作为一个纯爷们儿,打死陈长生,也绝对不可能和男人结婚。
“其实陈大嫂子改嫁也不是不好,虽然生了四个娃,但模样也算俊俏,身材也是个能生养的。改嫁了,有个男人体贴照顾。”
村里死了婆娘的王麻子邪笑着插嘴。
张婶儿打趣道,“俗话说,寡妇三更磨豆腐,光棍半夜洗衣服。要不然干脆叫陈大嫂子跟了王麻子你,你俩凑一对儿。”
越听越不像话,陈长生实在忍耐不住幽幽地睁开了眼。
“娘,你可醒了,身子有啥子不舒服吗?”
大儿子陈大福满眼关切。
陈长生看着眼前这个只比自己小一轮年纪的大儿子,心里是五味杂陈,说是大儿子更像是自己的小弟。
“先扶我起来吧,躺久了,我有点头晕。”
陈大福依言,一拐一跛的上前一步扶起老娘靠在自己的怀里。
“咳咳,那个老二,你去让院里的人都散了,各回各家各找各妈。在这儿干嘛,闲的蛋疼。”

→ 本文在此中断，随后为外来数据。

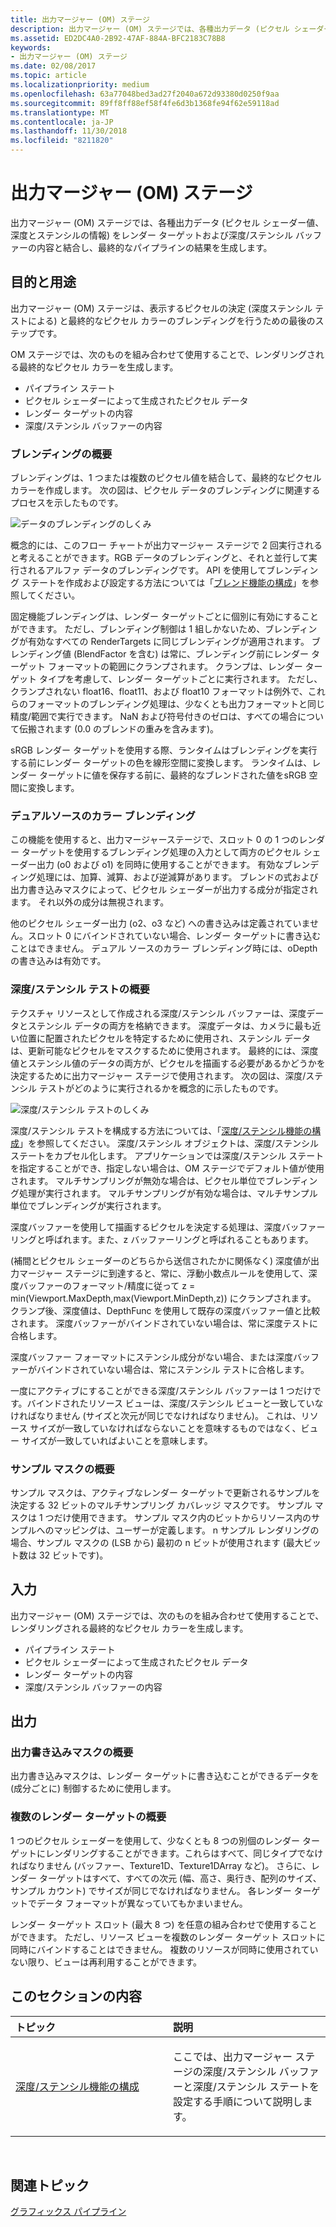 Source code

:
 ```yaml
---
title: 出力マージャー (OM) ステージ
description: 出力マージャー (OM) ステージでは、各種出力データ (ピクセル シェーダー値、深度とステンシルの情報) をレンダー ターゲットおよび深度/ステンシル バッファーの内容と結合し、最終的なパイプラインの結果を生成します。
ms.assetid: ED2DC4A0-2B92-47AF-884A-BFC2183C78B8
keywords:
- 出力マージャー (OM) ステージ
ms.date: 02/08/2017
ms.topic: article
ms.localizationpriority: medium
ms.openlocfilehash: 63a77048bed3ad27f2040a672d93380d0250f9aa
ms.sourcegitcommit: 89ff8ff88ef58f4fe6d3b1368fe94f62e59118ad
ms.translationtype: MT
ms.contentlocale: ja-JP
ms.lasthandoff: 11/30/2018
ms.locfileid: "8211820"
---
```

# <a name="output-merger-om-stage"></a>出力マージャー (OM) ステージ


出力マージャー (OM) ステージでは、各種出力データ (ピクセル シェーダー値、深度とステンシルの情報) をレンダー ターゲットおよび深度/ステンシル バッファーの内容と結合し、最終的なパイプラインの結果を生成します。

## <a name="span-idpurpose-and-usesspanspan-idpurpose-and-usesspanspan-idpurpose-and-usesspanpurpose-and-uses"></a><span id="Purpose-and-uses"></span><span id="purpose-and-uses"></span><span id="PURPOSE-AND-USES"></span>目的と用途


出力マージャー (OM) ステージは、表示するピクセルの決定 (深度ステンシル テストによる) と最終的なピクセル カラーのブレンディングを行うための最後のステップです。

OM ステージでは、次のものを組み合わせて使用することで、レンダリングされる最終的なピクセル カラーを生成します。

-   パイプライン ステート
-   ピクセル シェーダーによって生成されたピクセル データ
-   レンダー ターゲットの内容
-   深度/ステンシル バッファーの内容

### <a name="span-idblending-overviewspanspan-idblending-overviewspanspan-idblending-overviewspanblending-overview"></a><span id="Blending-overview"></span><span id="blending-overview"></span><span id="BLENDING-OVERVIEW"></span>ブレンディングの概要

ブレンディングは、1 つまたは複数のピクセル値を結合して、最終的なピクセル カラーを作成します。 次の図は、ピクセル データのブレンディングに関連するプロセスを示したものです。

![データのブレンディングのしくみ](images/d3d10-blend-state.png)

概念的には、このフロー チャートが出力マージャー ステージで 2 回実行されると考えることができます。RGB データのブレンディングと、それと並行して実行されるアルファ データのブレンディングです。 API を使用してブレンディング ステートを作成および設定する方法については「[ブレンド機能の構成](https://msdn.microsoft.com/library/windows/desktop/bb205072)」を参照してください。

固定機能ブレンディングは、レンダー ターゲットごとに個別に有効にすることができます。 ただし、ブレンディング制御は 1 組しかないため、ブレンディングが有効なすべての RenderTargets に同じブレンディングが適用されます。 ブレンディング値 (BlendFactor を含む) は常に、ブレンディング前にレンダー ターゲット フォーマットの範囲にクランプされます。 クランプは、レンダー ターゲット タイプを考慮して、レンダー ターゲットごとに実行されます。 ただし、クランプされない float16、float11、および float10 フォーマットは例外で、これらのフォーマットのブレンディング処理は、少なくとも出力フォーマットと同じ精度/範囲で実行できます。 NaN および符号付きのゼロは、すべての場合について伝搬されます (0.0 のブレンドの重みを含みます)。

sRGB レンダー ターゲットを使用する際、ランタイムはブレンディングを実行する前にレンダー ターゲットの色を線形空間に変換します。 ランタイムは、レンダー ターゲットに値を保存する前に、最終的なブレンドされた値をsRGB 空間に変換します。

### <a name="span-iddual-source-color-blendingspanspan-iddual-source-color-blendingspanspan-iddual-source-color-blendingspandual-source-color-blending"></a><span id="Dual-source-color-blending"></span><span id="dual-source-color-blending"></span><span id="DUAL-SOURCE-COLOR-BLENDING"></span>デュアルソースのカラー ブレンディング

この機能を使用すると、出力マージャーステージで、スロット 0 の 1 つのレンダー ターゲットを使用するブレンディング処理の入力として両方のピクセル シェーダー出力 (o0 および o1) を同時に使用することができます。 有効なブレンディング処理には、加算、減算、および逆減算があります。 ブレンドの式および出力書き込みマスクによって、ピクセル シェーダーが出力する成分が指定されます。 それ以外の成分は無視されます。

他のピクセル シェーダー出力 (o2、o3 など) への書き込みは定義されていません。スロット 0 にバインドされていない場合、レンダー ターゲットに書き込むことはできません。 デュアル ソースのカラー ブレンディング時には、oDepth の書き込みは有効です。

### <a name="span-iddepth-stencil-testspanspan-iddepth-stencil-testspanspan-iddepth-stencil-testspandepth-stencil-testing-overview"></a><span id="Depth-Stencil-Test"></span><span id="depth-stencil-test"></span><span id="DEPTH-STENCIL-TEST"></span>深度/ステンシル テストの概要

テクスチャ リソースとして作成される深度/ステンシル バッファーは、深度データとステンシル データの両方を格納できます。 深度データは、カメラに最も近い位置に配置されたピクセルを特定するために使用され、ステンシル データは、更新可能なピクセルをマスクするために使用されます。 最終的には、深度値とステンシル値のデータの両方が、ピクセルを描画する必要があるかどうかを決定するために出力マージャー ステージで使用されます。 次の図は、深度/ステンシル テストがどのように実行されるかを概念的に示したものです。

![深度/ステンシル テストのしくみ](images/d3d10-depth-stencil-test.png)

深度/ステンシル テストを構成する方法については、「[深度/ステンシル機能の構成](configuring-depth-stencil-functionality.md)」を参照してください。 深度/ステンシル オブジェクトは、深度/ステンシル ステートをカプセル化します。 アプリケーションでは深度/ステンシル ステートを指定することができ、指定しない場合は、OM ステージでデフォルト値が使用されます。 マルチサンプリングが無効な場合は、ピクセル単位でブレンディング処理が実行されます。 マルチサンプリングが有効な場合は、マルチサンプル単位でブレンディングが実行されます。

深度バッファーを使用して描画するピクセルを決定する処理は、深度バッファーリングと呼ばれます。また、z バッファーリングと呼ばれることもあります。

(補間とピクセル シェーダーのどちらから送信されたかに関係なく) 深度値が出力マージャー ステージに到達すると、常に、浮動小数点ルールを使用して、深度バッファーのフォーマット/精度に従って z = min(Viewport.MaxDepth,max(Viewport.MinDepth,z)) にクランプされます。 クランプ後、深度値は、DepthFunc を使用して既存の深度バッファー値と比較されます。 深度バッファーがバインドされていない場合は、常に深度テストに合格します。

深度バッファー フォーマットにステンシル成分がない場合、または深度バッファーがバインドされていない場合は、常にステンシル テストに合格します。

一度にアクティブにすることができる深度/ステンシル バッファーは 1 つだけです。バインドされたリソース ビューは、深度/ステンシル ビューと一致していなければなりません (サイズと次元が同じでなければなりません)。 これは、リソース サイズが一致していなければならないことを意味するものではなく、ビュー サイズが一致していればよいことを意味します。

### <a name="span-idsample-maskspanspan-idsample-maskspanspan-idsample-maskspansample-mask-overview"></a><span id="Sample-Mask"></span><span id="sample-mask"></span><span id="SAMPLE-MASK"></span>サンプル マスクの概要

サンプル マスクは、アクティブなレンダー ターゲットで更新されるサンプルを決定する 32 ビットのマルチサンプリング カバレッジ マスクです。 サンプル マスクは 1 つだけ使用できます。 サンプル マスク内のビットからリソース内のサンプルへのマッピングは、ユーザーが定義します。 n サンプル レンダリングの場合、サンプル マスクの (LSB から) 最初の n ビットが使用されます (最大ビット数は 32 ビットです)。

## <a name="span-idinputspanspan-idinputspanspan-idinputspaninput"></a><span id="Input"></span><span id="input"></span><span id="INPUT"></span>入力


出力マージャー (OM) ステージでは、次のものを組み合わせて使用することで、レンダリングされる最終的なピクセル カラーを生成します。

-   パイプライン ステート
-   ピクセル シェーダーによって生成されたピクセル データ
-   レンダー ターゲットの内容
-   深度/ステンシル バッファーの内容

## <a name="span-idoutputspanspan-idoutputspanspan-idoutputspanoutput"></a><span id="Output"></span><span id="output"></span><span id="OUTPUT"></span>出力


### <a name="span-idoutput-write-mask-overviewspanspan-idoutput-write-mask-overviewspanspan-idoutput-write-mask-overviewspanoutput-write-mask-overview"></a><span id="Output-write-mask-overview"></span><span id="output-write-mask-overview"></span><span id="OUTPUT-WRITE-MASK-OVERVIEW"></span>出力書き込みマスクの概要

出力書き込みマスクは、レンダー ターゲットに書き込むことができるデータを (成分ごとに) 制御するために使用します。

### <a name="span-idmultiple-render-targets-overviewspanspan-idmultiple-render-targets-overviewspanspan-idmultiple-render-targets-overviewspanmultiple-render-targets-overview"></a><span id="Multiple-render-targets-overview"></span><span id="multiple-render-targets-overview"></span><span id="MULTIPLE-RENDER-TARGETS-OVERVIEW"></span>複数のレンダー ターゲットの概要

1 つのピクセル シェーダーを使用して、少なくとも 8 つの別個のレンダー ターゲットにレンダリングすることができます。これらはすべて、同じタイプでなければなりません (バッファー、Texture1D、Texture1DArray など)。 さらに、レンダー ターゲットはすべて、すべての次元 (幅、高さ、奥行き、配列のサイズ、サンプル カウント) でサイズが同じでなければなりません。 各レンダー ターゲットでデータ フォーマットが異なっていてもかまいません。

レンダー ターゲット スロット (最大 8 つ) を任意の組み合わせで使用することができます。 ただし、リソース ビューを複数のレンダー ターゲット スロットに同時にバインドすることはできません。 複数のリソースが同時に使用されていない限り、ビューは再利用することができます。

## <a name="span-idin-this-sectionspanin-this-section"></a><span id="in-this-section"></span>このセクションの内容


<table>
<colgroup>
<col width="50%" />
<col width="50%" />
</colgroup>
<thead>
<tr class="header">
<th align="left">トピック</th>
<th align="left">説明</th>
</tr>
</thead>
<tbody>
<tr class="odd">
<td align="left"><p><a href="configuring-depth-stencil-functionality.md">深度/ステンシル機能の構成</a></p></td>
<td align="left"><p>ここでは、出力マージャー ステージの深度/ステンシル バッファーと深度/ステンシル ステートを設定する手順について説明します。</p></td>
</tr>
</tbody>
</table>

 

## <a name="span-idrelated-topicsspanrelated-topics"></a><span id="related-topics"></span>関連トピック


[グラフィックス パイプライン](graphics-pipeline.md)

 

 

陈二禄听话地起身到院里,对各位邻居抱歉道,“众位婶婶伯伯,我娘已经醒了,还请大家回了吧。”
院里一众吃瓜群众只能恋恋不舍地出了院子,打算将听到的一手新瓜告诉自家男人。
待众人走后,陈长生回过神开始打量这个屋子,黄泥坯墙、黑泥巴条地、挂满蜘蛛网的房梁和漏风的茅草屋顶
这家庭情况,放现在来说就是妥妥的贫困户啊!
小偷来了都得扔下两袋米,老鼠来了估计都要直摇头。
致富之路任重而道远!
陈长生舔了舔干裂的嘴皮,正想抬手揉揉胀痛不已的太阳穴,一道不属于自己的记忆突然闯入脑海。
他穿越的这个原主叫赵大丫,三十岁,她男人叫陈长生,还有四个孩子。
呃呃呃,陈长生,这不是他现代的名字么,咋这么巧。
好了,不打岔,接着回忆。
陈家村背靠大山,村里住着五六十户人家,去年年成不好,连着好几个月没下雨了,地里稻子只收了个五成,交完税后,家家户户都没剩多少余粮。
陈家村各家各户日子过的很是清苦,全靠这大山赏口饭吃才勉强过活。
原主赵大丫的男人是个好吃懒做的主儿,天天在外面吃喝滥赌,把他娘陈老太太给气的,就把这个儿子给单独分家出去了。
陈老太太和二房、三房住村东头老宅,原主一家几口住村西头,这村西头的房子都有来历。
刚巧村西头有一家绝了户的人得了痨病死了,房子就空出来,村里人嫌晦气,赵大丫一家六口这才得以搬了进去。
原主赵大丫男人欠了很多债,被追债人追死了。
原主的娘不是个好东西,想逼女儿改嫁好赚几两彩礼钱补贴家用,原主拼死不从,一气之下就在自家搭了根绳子寻了短见。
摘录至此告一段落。